# How can we prove that an enumerable/decidable group of languages is closed under an operation?

For example:

If the XOR operation on two languages, A and B, is described as: $A\;\mathrm{XOR}\;B = (A \cup B) \setminus (A \cap B)$,

1) How can we prove that the set of enumerable languages is closed under the XOR operation?

2) How can we prove that the set of decidable languages is closed under the XOR operation?

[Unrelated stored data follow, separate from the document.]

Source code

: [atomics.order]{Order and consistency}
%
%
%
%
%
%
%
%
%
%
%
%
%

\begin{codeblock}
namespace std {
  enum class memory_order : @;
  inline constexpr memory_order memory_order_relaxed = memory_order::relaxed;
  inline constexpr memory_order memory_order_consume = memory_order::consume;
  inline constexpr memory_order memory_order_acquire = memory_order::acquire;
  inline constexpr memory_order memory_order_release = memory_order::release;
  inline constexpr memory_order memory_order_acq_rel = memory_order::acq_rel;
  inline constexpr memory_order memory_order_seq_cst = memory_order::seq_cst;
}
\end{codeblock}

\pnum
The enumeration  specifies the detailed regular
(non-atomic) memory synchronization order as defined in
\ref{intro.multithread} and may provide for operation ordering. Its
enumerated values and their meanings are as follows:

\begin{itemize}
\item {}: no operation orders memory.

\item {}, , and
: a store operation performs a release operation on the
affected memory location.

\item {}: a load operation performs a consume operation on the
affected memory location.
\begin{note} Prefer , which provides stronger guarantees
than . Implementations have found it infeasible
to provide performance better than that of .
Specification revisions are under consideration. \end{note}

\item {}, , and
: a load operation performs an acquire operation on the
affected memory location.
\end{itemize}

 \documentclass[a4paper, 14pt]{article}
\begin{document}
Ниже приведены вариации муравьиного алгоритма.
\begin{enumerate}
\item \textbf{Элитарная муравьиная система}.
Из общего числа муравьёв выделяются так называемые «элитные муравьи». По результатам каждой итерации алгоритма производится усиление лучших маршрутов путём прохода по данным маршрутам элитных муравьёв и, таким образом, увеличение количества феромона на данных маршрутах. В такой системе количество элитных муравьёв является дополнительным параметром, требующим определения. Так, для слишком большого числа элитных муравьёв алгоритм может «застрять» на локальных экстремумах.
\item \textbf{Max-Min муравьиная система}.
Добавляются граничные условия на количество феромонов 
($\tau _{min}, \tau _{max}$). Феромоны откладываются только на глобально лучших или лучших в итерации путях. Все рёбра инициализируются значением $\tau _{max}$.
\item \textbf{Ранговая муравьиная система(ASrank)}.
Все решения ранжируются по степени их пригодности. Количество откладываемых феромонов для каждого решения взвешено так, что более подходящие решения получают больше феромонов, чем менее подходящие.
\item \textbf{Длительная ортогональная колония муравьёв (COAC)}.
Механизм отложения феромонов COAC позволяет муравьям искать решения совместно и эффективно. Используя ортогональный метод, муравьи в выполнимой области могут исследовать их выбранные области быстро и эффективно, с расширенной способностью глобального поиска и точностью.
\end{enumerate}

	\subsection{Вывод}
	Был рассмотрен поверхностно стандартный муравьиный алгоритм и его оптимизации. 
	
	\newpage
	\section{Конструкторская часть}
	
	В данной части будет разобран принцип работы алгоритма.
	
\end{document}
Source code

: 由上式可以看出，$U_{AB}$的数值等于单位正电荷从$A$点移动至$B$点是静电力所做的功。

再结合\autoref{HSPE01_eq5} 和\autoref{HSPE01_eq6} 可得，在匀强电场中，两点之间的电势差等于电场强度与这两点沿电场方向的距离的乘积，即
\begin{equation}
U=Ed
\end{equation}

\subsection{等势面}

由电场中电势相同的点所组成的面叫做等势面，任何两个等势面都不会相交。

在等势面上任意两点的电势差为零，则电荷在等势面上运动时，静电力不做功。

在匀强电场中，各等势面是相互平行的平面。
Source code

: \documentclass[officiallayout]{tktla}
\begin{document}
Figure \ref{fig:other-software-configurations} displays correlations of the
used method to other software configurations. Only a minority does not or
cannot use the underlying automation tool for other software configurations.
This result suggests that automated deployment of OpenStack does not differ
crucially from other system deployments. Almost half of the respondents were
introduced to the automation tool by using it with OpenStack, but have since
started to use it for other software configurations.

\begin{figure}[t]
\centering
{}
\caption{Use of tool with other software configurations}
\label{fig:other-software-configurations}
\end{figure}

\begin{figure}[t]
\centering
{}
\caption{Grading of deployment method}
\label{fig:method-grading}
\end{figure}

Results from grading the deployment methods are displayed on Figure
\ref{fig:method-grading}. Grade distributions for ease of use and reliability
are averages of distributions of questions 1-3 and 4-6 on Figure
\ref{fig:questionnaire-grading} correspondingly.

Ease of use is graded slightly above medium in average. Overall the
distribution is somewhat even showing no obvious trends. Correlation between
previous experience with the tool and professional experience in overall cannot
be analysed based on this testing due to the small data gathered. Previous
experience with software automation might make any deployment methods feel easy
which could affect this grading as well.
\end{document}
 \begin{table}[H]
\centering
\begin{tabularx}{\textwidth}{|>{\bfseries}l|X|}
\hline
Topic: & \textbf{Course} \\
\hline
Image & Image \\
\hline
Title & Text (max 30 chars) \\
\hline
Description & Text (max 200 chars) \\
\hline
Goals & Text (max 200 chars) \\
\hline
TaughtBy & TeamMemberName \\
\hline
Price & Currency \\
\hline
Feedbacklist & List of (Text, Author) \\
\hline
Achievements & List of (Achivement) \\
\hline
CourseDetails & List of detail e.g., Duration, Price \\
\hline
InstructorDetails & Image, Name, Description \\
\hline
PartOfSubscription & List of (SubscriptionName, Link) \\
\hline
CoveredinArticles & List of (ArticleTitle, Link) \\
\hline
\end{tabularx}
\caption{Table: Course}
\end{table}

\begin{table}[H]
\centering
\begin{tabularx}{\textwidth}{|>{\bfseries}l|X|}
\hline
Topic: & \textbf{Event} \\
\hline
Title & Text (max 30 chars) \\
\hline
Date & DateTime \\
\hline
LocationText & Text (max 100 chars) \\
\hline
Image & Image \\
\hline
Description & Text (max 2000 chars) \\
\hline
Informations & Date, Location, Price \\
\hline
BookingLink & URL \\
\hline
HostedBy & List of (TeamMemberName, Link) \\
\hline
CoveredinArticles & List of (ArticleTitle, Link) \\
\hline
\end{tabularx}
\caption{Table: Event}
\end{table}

• What do you mean by "an enumerable/decidable group of languages"? Enumerability/decidability is usually a property of langauges, not sets of languages. One could talk about an enumerable/decidable set of languages but Rice's theorem usually means that the concept isn't very interesting at all. Dec 24, 2015 at 11:37
• Assuming that you mean "a set of enumerable/decidable languages", what did you try? Where did you get stuck? We're happy to help with conceptual questions but just solving homework-style exercises for you is unlikely to help you understand better. Dec 24, 2015 at 11:37
• Thanks for responding so soon and for correcting me. I did mean "languages" instead of "group of languages". Unfortunately, I don't even know how to begin. I know that I need to assume that A and B are enumerable languages (in the first question), and then I need to find a TM that will accept those languages. am I correct? If so, I truly don't know how to continue. I'm not asking for you to solve this specific question, but could you please explain the steps that I need to perform in order to solve questions of this kind in general? thank in advance Dec 24, 2015 at 12:01
• Yes, you need to show either that (a) given any two enumerable language, there's a Turing machine that accepts their XOR or (b) there are two enumerable languages whose XOR is not enumerable; and similarly for the second part. The second part is somewhat easier, by the way, so I suggest you try that first. Dec 24, 2015 at 12:07

Here is a similar example, with the minority operator: the minority of three languages $A,B,C$ consists of words belonging to at most 1 of $A,B,C$.
If $A,B,C$ are decidable then so is their minority. Indeed, given a word $w$, first determine whether $w$ belongs to $A$, to $B$, and to $C$. You can do this since $A,B,C$ are decidable. Depending on this data, either accept or reject $w$. This is an algorithm deciding the minority.
If $A,B,C$ are enumerable, then their minority need not be so. Indeed, let $A$ be a language which is enumerable but not co-enumerable (for example, the set of halting programs). The minority of $A,A,A$ consists of all words not in $A$, i.e., the complement of $A$. By assumption $A$ is not co-enumerable, so the minority of $A,A,A$ is not enumerable.